One man drew the drawstrings on his parka hood together to hide his face when he saw a Black Press reporter taking pictures of the latest ‘Yellow Vest’ protest at the 232 Street overpass over Highway 1 in Langley.
“I don’t trust the government, I don’t trust the media and I don’t want my picture taken,” he explained.
Most of the two dozen who took part in the late-morning demonstration, waving flags and placards at the freeway traffic below, were willing to have their pictures taken and their comments recorded.
“I think someone should block off the street outside Trudeau’s home to see if he gets the message,” said one protester, who declined to be named.
READ MORE: ‘Yellow vest’ protest on Langley overpass
The message was one of general frustration, chiefly with the recent United Nations compact on migration that aims to set international standards for handing refugees, an agreement most members of the UN including Canada have signed.
Critics, like the people on the overpass, say the compact will reduce Canada’s control over immigration selection.
They cited other issues, including complaints about the carbon tax and delays on building a new pipeline from Alberta.

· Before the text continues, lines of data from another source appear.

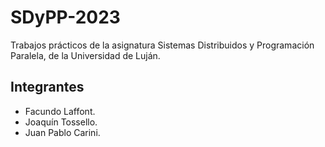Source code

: # SDyPP-2023

Trabajos prácticos de la asignatura Sistemas Distribuidos y Programación Paralela, de la Universidad de Luján.

## Integrantes

+ Facundo Laffont.
+ Joaquín Tossello.
+ Juan Pablo Carini.
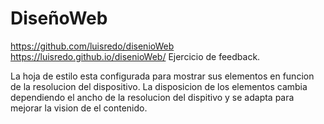 # DiseñoWeb
https://github.com/luisredo/disenioWeb
https://luisredo.github.io/disenioWeb/
Ejercicio de feedback.

La hoja de estilo esta configurada para mostrar sus elementos en funcion de la resolucion del dispositivo.
La disposicion de los elementos cambia dependiendo el ancho de la resolucion del dispitivo y se adapta
para mejorar la vision de el contenido.
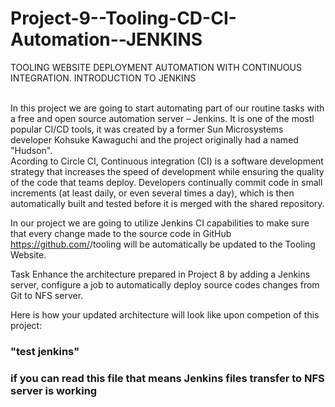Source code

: # Project-9--Tooling-CD-CI-Automation--JENKINS
TOOLING WEBSITE DEPLOYMENT AUTOMATION WITH CONTINUOUS INTEGRATION. INTRODUCTION TO JENKINS

</br>
In this project we are going to start automating part of our routine tasks with a free and open source automation server – Jenkins. It is one of the mostl popular CI/CD tools, it was created by a former Sun Microsystems developer Kohsuke Kawaguchi and the project originally had a named "Hudson".

</br>
Acording to Circle CI, Continuous integration (CI) is a software development strategy that increases the speed of development while ensuring the quality of the code that teams deploy. Developers continually commit code in small increments (at least daily, or even several times a day), which is then automatically built and tested before it is merged with the shared repository.

In our project we are going to utilize Jenkins CI capabilities to make sure that every change made to the source code in GitHub https://github.com/<yourname>/tooling will be automatically be updated to the Tooling Website.
  
  Task
Enhance the architecture prepared in Project 8 by adding a Jenkins server, configure a job to automatically deploy source codes changes from Git to NFS server.

Here is how your updated architecture will look like upon competion of this project:


 ### "test jenkins" 
  ### if you can read this file that means Jenkins files transfer to NFS server is working
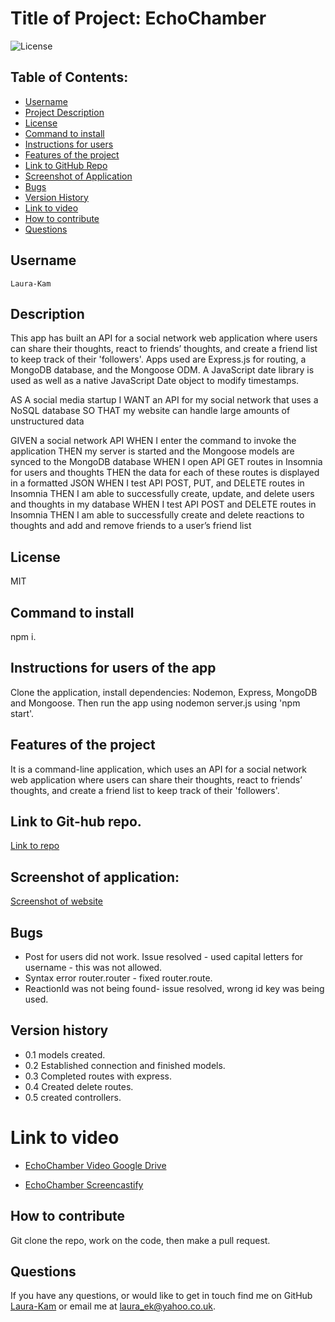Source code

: # Title of Project: EchoChamber

![License](https://img.shields.io/badge/license-MIT-blue.svg)

## Table of Contents:

- [Username](#username)
- [Project Description](#description)
- [License](#license)
- [Command to install](#command-to-install)
- [Instructions for users](#instructions-for-users-of-the-app)
- [Features of the project](#features-of-the-project)
- [Link to GitHub Repo](#Link-to-Git-hub-repo.)
- [Screenshot of Application](#Screenshot-of-Application)
- [Bugs](#bugs)
- [Version History](#Version-history)
- [Link to video](#Link-to-video)
- [How to contribute](#how-to-contribute)
- [Questions](#questions)

## Username

    Laura-Kam

## Description

This app has built an API for a social network web application where users can share their thoughts, react to friends’ thoughts, and create a friend list to keep track of their 'followers'. Apps used are Express.js for routing, a MongoDB database, and the Mongoose ODM. A JavaScript date library is used as well as a native JavaScript Date object to modify timestamps.

AS A social media startup
I WANT an API for my social network that uses a NoSQL database
SO THAT my website can handle large amounts of unstructured data

GIVEN a social network API
WHEN I enter the command to invoke the application
THEN my server is started and the Mongoose models are synced to the MongoDB database
WHEN I open API GET routes in Insomnia for users and thoughts
THEN the data for each of these routes is displayed in a formatted JSON
WHEN I test API POST, PUT, and DELETE routes in Insomnia
THEN I am able to successfully create, update, and delete users and thoughts in my database
WHEN I test API POST and DELETE routes in Insomnia
THEN I am able to successfully create and delete reactions to thoughts and add and remove friends to a user’s friend list

## License

MIT

## Command to install

npm i.

## Instructions for users of the app

Clone the application, install dependencies: Nodemon, Express, MongoDB and Mongoose. Then run the app using nodemon server.js using 'npm start'.

## Features of the project

It is a command-line application, which uses an API for a social network web application where users can share their thoughts, react to friends’ thoughts, and create a friend list to keep track of their 'followers'.

## Link to Git-hub repo.

[Link to repo](https://github.com/Laura-Kam/EchoChamber/)

## Screenshot of application:

[Screenshot of website](https://github.com/Laura-Kam/EchoChamber/issues/1#issue-1437389159)

## Bugs

- Post for users did not work. Issue resolved - used capital letters for username - this was not allowed.
- Syntax error router.router - fixed router.route.
- ReactionId was not being found- issue resolved, wrong id key was being used.

## Version history

- 0.1 models created.
- 0.2 Established connection and finished models.
- 0.3 Completed routes with express.
- 0.4 Created delete routes.
- 0.5 created controllers.

# Link to video

- [EchoChamber Video Google Drive](https://drive.google.com/file/d/1LfQB0In41m-Y6bdQfYOsYOGHTE7bVNL-/view)

- [EchoChamber Screencastify](https://watch.screencastify.com/v/8j1t8SawFdbpT6eB2XDT)

## How to contribute

Git clone the repo, work on the code, then make a pull request.

## Questions

If you have any questions, or would like to get in touch find me on GitHub [Laura-Kam](https://github.com/Laura-Kam)
or email me at laura_ek@yahoo.co.uk.
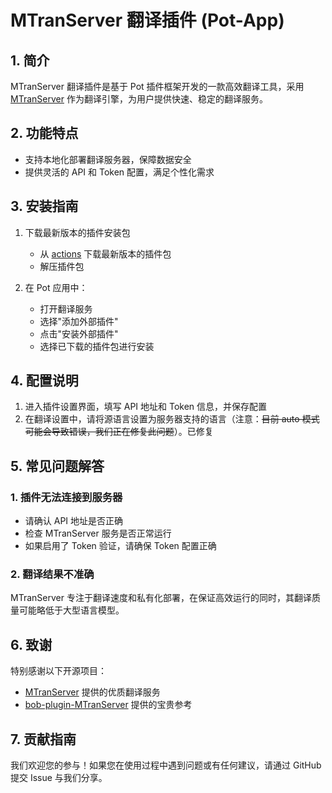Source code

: # MTranServer 翻译插件 (Pot-App)

## 1. 简介

MTranServer 翻译插件是基于 Pot 插件框架开发的一款高效翻译工具，采用 [MTranServer](https://github.com/xxnuo/MTranServer) 作为翻译引擎，为用户提供快速、稳定的翻译服务。

## 2. 功能特点

- 支持本地化部署翻译服务器，保障数据安全
- 提供灵活的 API 和 Token 配置，满足个性化需求

## 3. 安装指南

1. 下载最新版本的插件安装包
   - 从 [actions](https://github.com/Mars-Sea/pot-app-translate-plugin-mtranserver/actions) 下载最新版本的插件包
   - 解压插件包

2. 在 Pot 应用中：
   - 打开翻译服务
   - 选择"添加外部插件"
   - 点击"安装外部插件"
   - 选择已下载的插件包进行安装

## 4. 配置说明

1. 进入插件设置界面，填写 API 地址和 Token 信息，并保存配置
2. 在翻译设置中，请将源语言设置为服务器支持的语言（注意：~~目前 auto 模式可能会导致错误，我们正在修复此问题~~）。已修复

## 5. 常见问题解答

### 1. 插件无法连接到服务器

- 请确认 API 地址是否正确
- 检查 MTranServer 服务是否正常运行
- 如果启用了 Token 验证，请确保 Token 配置正确

### 2. 翻译结果不准确

MTranServer 专注于翻译速度和私有化部署，在保证高效运行的同时，其翻译质量可能略低于大型语言模型。

## 6. 致谢

特别感谢以下开源项目：
- [MTranServer](https://github.com/xxnuo/MTranServer) 提供的优质翻译服务
- [bob-plugin-MTranServer](https://github.com/gray0128/bob-plugin-MTranServer) 提供的宝贵参考

## 7. 贡献指南

我们欢迎您的参与！如果您在使用过程中遇到问题或有任何建议，请通过 GitHub 提交 Issue 与我们分享。
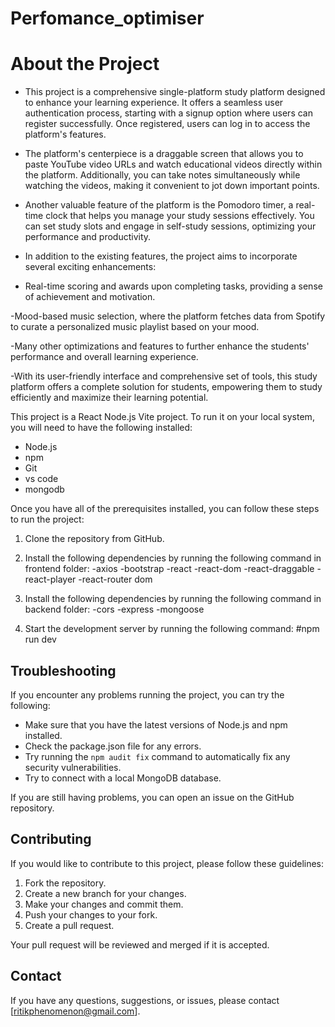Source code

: # Perfomance_optimiser
# About the Project
- This project is a comprehensive single-platform study platform designed to enhance your learning experience. It offers a seamless user authentication process, starting with a signup option where users can register successfully. Once registered, users can log in to access the platform's features.

- The platform's centerpiece is a draggable screen that allows you to paste YouTube video URLs and watch educational videos directly within the platform. Additionally, you can take notes simultaneously while watching the videos, making it convenient to jot down important points.

- Another valuable feature of the platform is the Pomodoro timer, a real-time clock that helps you manage your study sessions effectively. You can set study slots and engage in self-study sessions, optimizing your performance and productivity.

- In addition to the existing features, the project aims to incorporate several exciting enhancements:

- Real-time scoring and awards upon completing tasks, providing a sense of achievement and motivation.

-Mood-based music selection, where the platform fetches data from Spotify to curate a personalized music playlist based on your mood.

-Many other optimizations and features to further enhance the students' performance and overall learning experience.

-With its user-friendly interface and comprehensive set of tools, this study platform offers a complete solution for students, empowering them to study efficiently and maximize their learning potential.




This project is a React Node.js Vite project. To run it on your local system, you will need to have the following installed:

- Node.js
- npm
- Git
- vs code
- mongodb
  

Once you have all of the prerequisites installed, you can follow these steps to run the project:

1. Clone the repository from GitHub.
2. Install the following dependencies by running the following command in frontend folder:
   -axios
   -bootstrap
   -react
   -react-dom
   -react-draggable
   -react-player
   -react-router dom

  3. Install the following dependencies by running the following command in backend folder:
     -cors
     -express
     -mongoose
  
5. Start the development server by running the following command:
 #npm run dev


## Troubleshooting

If you encounter any problems running the project, you can try the following:

- Make sure that you have the latest versions of Node.js and npm installed.
- Check the package.json file for any errors.
- Try running the `npm audit fix` command to automatically fix any security vulnerabilities.
- Try to connect with a local MongoDB database.

If you are still having problems, you can open an issue on the GitHub repository.

## Contributing

If you would like to contribute to this project, please follow these guidelines:

1. Fork the repository.
2. Create a new branch for your changes.
3. Make your changes and commit them.
4. Push your changes to your fork.
5. Create a pull request.

Your pull request will be reviewed and merged if it is accepted.


## Contact

If you have any questions, suggestions, or issues, please contact [ritikphenomenon@gmail.com].




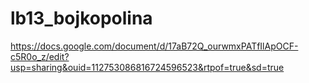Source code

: # lb13_bojkopolina
https://docs.google.com/document/d/17aB72Q_ourwmxPATfIlApOCF-c5R0o_z/edit?usp=sharing&ouid=112753086816724596523&rtpof=true&sd=true
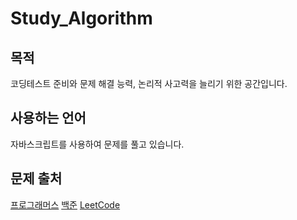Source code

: # Study_Algorithm
목적
---
코딩테스트 준비와 문제 해결 능력, 논리적 사고력을 늘리기 위한 공간입니다.


사용하는 언어
---
자바스크립트를 사용하여 문제를 풀고 있습니다.

문제 출처
---
[프로그래머스](https://programmers.co.kr/)
[백준](https://www.acmicpc.net/)
[LeetCode](https://leetcode.com/)

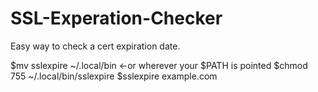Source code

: # SSL-Experation-Checker
Easy way to check a cert expiration date.

$mv sslexpire ~/.local/bin <-or wherever your $PATH is pointed
$chmod 755 ~/.local/bin/sslexpire
$sslexpire example.com
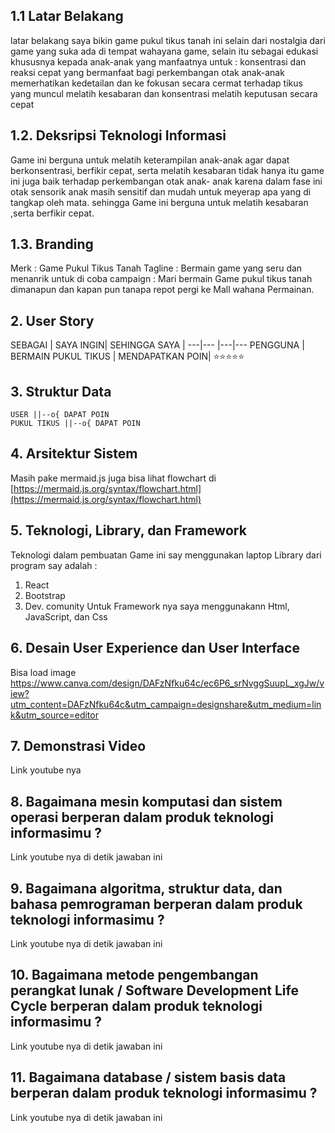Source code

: ## 1.1 Latar Belakang
latar belakang saya bikin game pukul tikus tanah ini selain dari nostalgia dari game yang suka ada di tempat wahayana game, selain itu sebagai edukasi khususnya kepada anak-anak yang manfaatnya untuk : 
konsentrasi dan reaksi cepat yang bermanfaat bagi perkembangan otak anak-anak
memerhatikan kedetailan dan ke fokusan secara cermat terhadap tikus yang muncul
melatih kesabaran dan konsentrasi
melatih keputusan secara cepat


## 1.2. Deksripsi Teknologi Informasi

Game ini berguna untuk melatih keterampilan anak-anak agar dapat berkonsentrasi,
berfikir cepat, serta melatih kesabaran 
tidak hanya itu game ini juga baik terhadap perkembangan otak anak- anak
karena dalam fase ini otak sensorik anak masih sensitif dan mudah untuk meyerap apa yang di tangkap oleh mata.
sehingga Game ini berguna untuk melatih kesabaran ,serta berfikir cepat.


## 1.3. Branding

Merk : Game Pukul Tikus Tanah
Tagline : Bermain game yang seru dan menanrik untuk di coba
campaign : Mari bermain Game pukul tikus tanah dimanapun dan kapan pun tanapa repot pergi ke Mall wahana Permainan.

## 2. User Story

SEBAGAI | SAYA INGIN| SEHINGGA SAYA |
---|--- |---|---
PENGGUNA | BERMAIN PUKUL TIKUS | MENDAPATKAN POIN| ⭐⭐⭐⭐⭐

## 3. Struktur Data
    USER ||--o{ DAPAT POIN 
    PUKUL TIKUS ||--o{ DAPAT POIN 
## 4. Arsitektur Sistem

Masih pake mermaid.js juga bisa lihat flowchart di [https://mermaid.js.org/syntax/flowchart.html](https://mermaid.js.org/syntax/flowchart.html)

## 5. Teknologi, Library, dan Framework
Teknologi dalam pembuatan Game ini say menggunakan laptop
Library dari program say adalah :
1. React
2. Bootstrap
3. Dev. comunity
 Untuk Framework nya saya menggunakann Html, JavaScript, dan Css
## 6. Desain User Experience dan User Interface

Bisa load image 
https://www.canva.com/design/DAFzNfku64c/ec6P6_srNvggSuupL_xgJw/view?utm_content=DAFzNfku64c&utm_campaign=designshare&utm_medium=link&utm_source=editor
## 7. Demonstrasi Video

Link youtube nya

## 8. Bagaimana mesin komputasi dan sistem operasi berperan dalam produk teknologi informasimu ?

Link youtube nya di detik jawaban ini

## 9. Bagaimana algoritma, struktur data, dan bahasa pemrograman berperan dalam produk teknologi informasimu ?

Link youtube nya di detik jawaban ini

## 10. Bagaimana metode pengembangan perangkat lunak / Software Development Life Cycle berperan dalam produk teknologi informasimu ?

Link youtube nya di detik jawaban ini

## 11. Bagaimana database / sistem basis data berperan dalam produk teknologi informasimu ?

Link youtube nya di detik jawaban ini
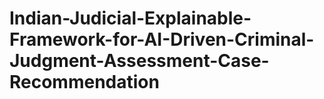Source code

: # Indian-Judicial-Explainable-Framework-for-AI-Driven-Criminal-Judgment-Assessment-Case-Recommendation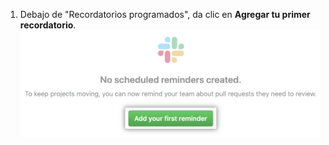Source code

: 1. Debajo de "Recordatorios programados", da clic en **Agregar tu primer recordatorio**. ![Botón de agregar recordatorio](/assets/images/help/settings/scheduled-reminders-add-button.png)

“The level of frustration has just bubbled over,” said Angelina Ireland from Delta, who was holding a placard that said “Trudeau: Elect a clown, expect a circus.”
Like other participants Black Press spoke to, Ireland said there was no single group leading the ‘Yellow Vest” protests in Canada, describing it as a decentralized movement with many different groups working together.
She said supporters get tipped about protests through social media and email.
It takes its name from the sometimes-violent yellow vest movement that launched in France on November 17, fuelled by anger over taxes demonstrators said are hurting ordinary workers and retired people and featuring protesters wearing yellow reflective safety vests.
There have been several “yellow vest” protests in B.C. and the rest of Canada, generally smaller and non-violent.
Tanya Gaw of the Canadian Coalition for Responsible Government (CC4RG) said the protests will continue “until Justin Trudeau listens to Canadians.”
Gaw said the movement is made up of a “rising number of people who felt like they were on their own and are now connected because they have the same concerns.”
Gaw attended an earlier overpass protest against the UN compact in December organized with with Kari Simpson, head of the controversial Langley-based Culture Guard group that has campaigned against SOGI, [Sexual Orientation and Gender Identity] lesson plans in schools, saying they “incorporate well-known brainwashing techniques, designed to create confusion in children [about their sexuality].”